Em seu restaurante, Mifano faz questão de promover a cultura do não desperdício e, por isto, lá todas as partes do animal são usadas na cozinha. Além da barriga, da costelinha e dos embutidos presentes no cardápio, o rabo, a orelha e o focinho servem para fazer caldo. A cabeça vai para um bolinho servido no menu degustação. O joelho vira recheio de ravióli, e os pés são usados para engrossar feijões. Isso sem falar da pancetta e do bacon defumado, também feitos com partes do animal.
Também localizado em São Paulo, o Epice, de Alberto Landgraf, aposta em partes menos comuns do porco desde que abriu, em 2011. Por lá, o cardápio conta com orelha frita, pé recheado e rabo desossado e grelhado na chapa.
– Na Europa, eles usam miúdos e partes menos nobres do porco há muito tempo. Como estudei lá, acabei adaptando meu estilo de cozinhar ao que aprendi. Partes como barriga e orelha são mais gordurosas e muito mais saborosas. Além do sabor, conseguimos aumentar o aproveitamento do alimento – comenta Landgraf.
Pensando em colocar no papel a prática de aproveitar o porco por inteiro que já existia em seu restaurante, o chef britânico Fergus Henderson lançou, em 2004, o livro The Whole Beast: The Nose to Tail Eating – algo como “comer o animal do focinho até o rabo”. A filosofia prega que é mal-educado matar um animal e não aproveitá-lo por inteiro, o que vem a calhar em uma época em que se prega a sustentabilidade como forma de termos um mundo melhor.
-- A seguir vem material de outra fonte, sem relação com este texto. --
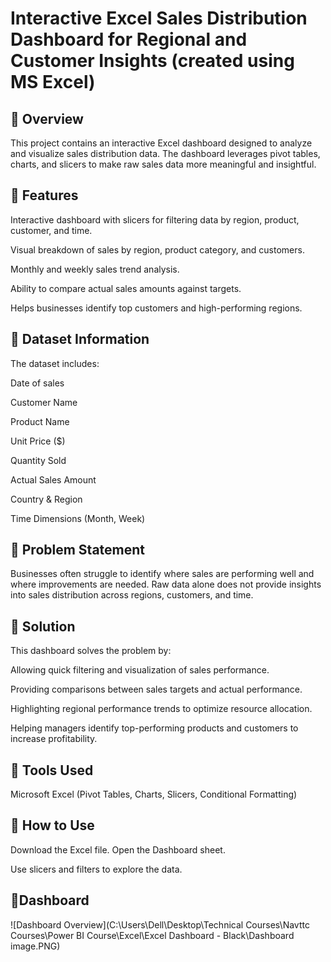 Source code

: # Interactive Excel Sales Distribution Dashboard for Regional and Customer Insights (created using MS Excel)
## 🔹 Overview

This project contains an interactive Excel dashboard designed to analyze and visualize sales distribution data. The dashboard leverages pivot tables, charts, and slicers to make raw sales data more meaningful and insightful.

## 🔹 Features

Interactive dashboard with slicers for filtering data by region, product, customer, and time.

Visual breakdown of sales by region, product category, and customers.

Monthly and weekly sales trend analysis.

Ability to compare actual sales amounts against targets.

Helps businesses identify top customers and high-performing regions.

## 🔹 Dataset Information

The dataset includes:

Date of sales

Customer Name

Product Name

Unit Price ($)

Quantity Sold

Actual Sales Amount

Country & Region

Time Dimensions (Month, Week)

## 🔹 Problem Statement

Businesses often struggle to identify where sales are performing well and where improvements are needed. Raw data alone does not provide insights into sales distribution across regions, customers, and time.

## 🔹 Solution

This dashboard solves the problem by:

Allowing quick filtering and visualization of sales performance.

Providing comparisons between sales targets and actual performance.

Highlighting regional performance trends to optimize resource allocation.

Helping managers identify top-performing products and customers to increase profitability.

## 🔹 Tools Used

Microsoft Excel (Pivot Tables, Charts, Slicers, Conditional Formatting)

## 🔹 How to Use

Download the Excel file.
Open the Dashboard sheet.

Use slicers and filters to explore the data.

## 🔹Dashboard
![Dashboard Overview](C:\Users\Dell\Desktop\Technical Courses\Navttc Courses\Power BI Course\Excel\Excel Dashboard - Black\Dashboard image.PNG)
– Em São Paulo, mal temos água, como vamos jogar alimentos fora? Devemos transformar aquilo que é dispensável em especial – argumenta Mifano. – É muito mais válido comprar um porco por inteiro do que segmentá-lo. Também fica mais barato para mim. E é possível fazer isso com vegetais e outros animais, como gado e peixe.